◆ **DATA TO EXAMINE**
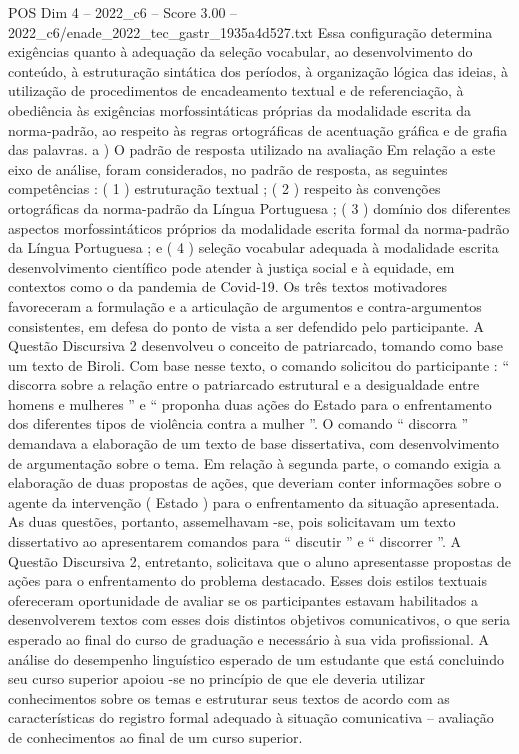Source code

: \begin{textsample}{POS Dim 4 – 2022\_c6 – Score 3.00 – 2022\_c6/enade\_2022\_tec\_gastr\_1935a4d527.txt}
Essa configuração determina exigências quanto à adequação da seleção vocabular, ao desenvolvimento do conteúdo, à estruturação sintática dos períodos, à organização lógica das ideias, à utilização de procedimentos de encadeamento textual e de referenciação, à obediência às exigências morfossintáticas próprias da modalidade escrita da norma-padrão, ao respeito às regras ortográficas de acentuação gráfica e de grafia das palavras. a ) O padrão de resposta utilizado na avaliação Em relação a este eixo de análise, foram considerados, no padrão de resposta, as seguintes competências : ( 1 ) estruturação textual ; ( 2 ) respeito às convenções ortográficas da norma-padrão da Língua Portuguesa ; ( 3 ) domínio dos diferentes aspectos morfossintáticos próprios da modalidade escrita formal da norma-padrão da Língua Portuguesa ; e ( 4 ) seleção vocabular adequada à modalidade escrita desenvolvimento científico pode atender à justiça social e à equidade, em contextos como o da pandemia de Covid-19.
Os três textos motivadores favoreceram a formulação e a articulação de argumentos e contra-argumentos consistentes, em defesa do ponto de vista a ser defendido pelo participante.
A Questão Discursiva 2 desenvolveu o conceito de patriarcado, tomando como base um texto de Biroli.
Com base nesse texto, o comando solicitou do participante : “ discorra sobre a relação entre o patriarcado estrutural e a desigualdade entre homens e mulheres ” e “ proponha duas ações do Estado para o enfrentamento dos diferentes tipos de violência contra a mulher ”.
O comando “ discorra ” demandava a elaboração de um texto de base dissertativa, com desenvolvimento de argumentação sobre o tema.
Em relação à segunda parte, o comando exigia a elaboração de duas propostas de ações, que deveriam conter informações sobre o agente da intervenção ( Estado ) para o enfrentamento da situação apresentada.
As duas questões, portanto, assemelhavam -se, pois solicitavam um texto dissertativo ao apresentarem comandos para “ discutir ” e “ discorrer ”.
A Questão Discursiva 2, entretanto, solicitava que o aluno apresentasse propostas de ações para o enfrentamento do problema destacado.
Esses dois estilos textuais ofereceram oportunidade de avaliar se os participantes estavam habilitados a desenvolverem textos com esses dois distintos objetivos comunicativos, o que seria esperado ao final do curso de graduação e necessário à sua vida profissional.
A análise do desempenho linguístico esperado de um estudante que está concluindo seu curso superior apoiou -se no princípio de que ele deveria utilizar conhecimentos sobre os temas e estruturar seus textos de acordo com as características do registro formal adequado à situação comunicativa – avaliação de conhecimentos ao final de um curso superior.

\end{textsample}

◆ **ASSIGNMENT**
For the entries above, return an exact copy that omits the images.

◆ **COMPLETED EXERCISE**
Source code

: \begin{textsample}{POS Dim 4 – 2022\_c6 – Score 3.00 – 2022\_c6/enade\_2022\_tec\_gastr\_1935a4d527.txt}
Essa configuração determina exigências quanto à adequação da seleção vocabular, ao desenvolvimento do conteúdo, à estruturação sintática dos períodos, à organização lógica das ideias, à utilização de procedimentos de encadeamento textual e de referenciação, à obediência às exigências morfossintáticas próprias da modalidade escrita da norma-padrão, ao respeito às regras ortográficas de acentuação gráfica e de grafia das palavras. a ) O padrão de resposta utilizado na avaliação Em relação a este eixo de análise, foram considerados, no padrão de resposta, as seguintes competências : ( 1 ) estruturação textual ; ( 2 ) respeito às convenções ortográficas da norma-padrão da Língua Portuguesa ; ( 3 ) domínio dos diferentes aspectos morfossintáticos próprios da modalidade escrita formal da norma-padrão da Língua Portuguesa ; e ( 4 ) seleção vocabular adequada à modalidade escrita desenvolvimento científico pode atender à justiça social e à equidade, em contextos como o da pandemia de Covid-19.
Os três textos motivadores favoreceram a formulação e a articulação de argumentos e contra-argumentos consistentes, em defesa do ponto de vista a ser defendido pelo participante.
A Questão Discursiva 2 desenvolveu o conceito de patriarcado, tomando como base um texto de Biroli.
Com base nesse texto, o comando solicitou do participante : “ discorra sobre a relação entre o patriarcado estrutural e a desigualdade entre homens e mulheres ” e “ proponha duas ações do Estado para o enfrentamento dos diferentes tipos de violência contra a mulher ”.
O comando “ discorra ” demandava a elaboração de um texto de base dissertativa, com desenvolvimento de argumentação sobre o tema.
Em relação à segunda parte, o comando exigia a elaboração de duas propostas de ações, que deveriam conter informações sobre o agente da intervenção ( Estado ) para o enfrentamento da situação apresentada.
As duas questões, portanto, assemelhavam -se, pois solicitavam um texto dissertativo ao apresentarem comandos para “ discutir ” e “ discorrer ”.
A Questão Discursiva 2, entretanto, solicitava que o aluno apresentasse propostas de ações para o enfrentamento do problema destacado.
Esses dois estilos textuais ofereceram oportunidade de avaliar se os participantes estavam habilitados a desenvolverem textos com esses dois distintos objetivos comunicativos, o que seria esperado ao final do curso de graduação e necessário à sua vida profissional.
A análise do desempenho linguístico esperado de um estudante que está concluindo seu curso superior apoiou -se no princípio de que ele deveria utilizar conhecimentos sobre os temas e estruturar seus textos de acordo com as características do registro formal adequado à situação comunicativa – avaliação de conhecimentos ao final de um curso superior.

\end{textsample}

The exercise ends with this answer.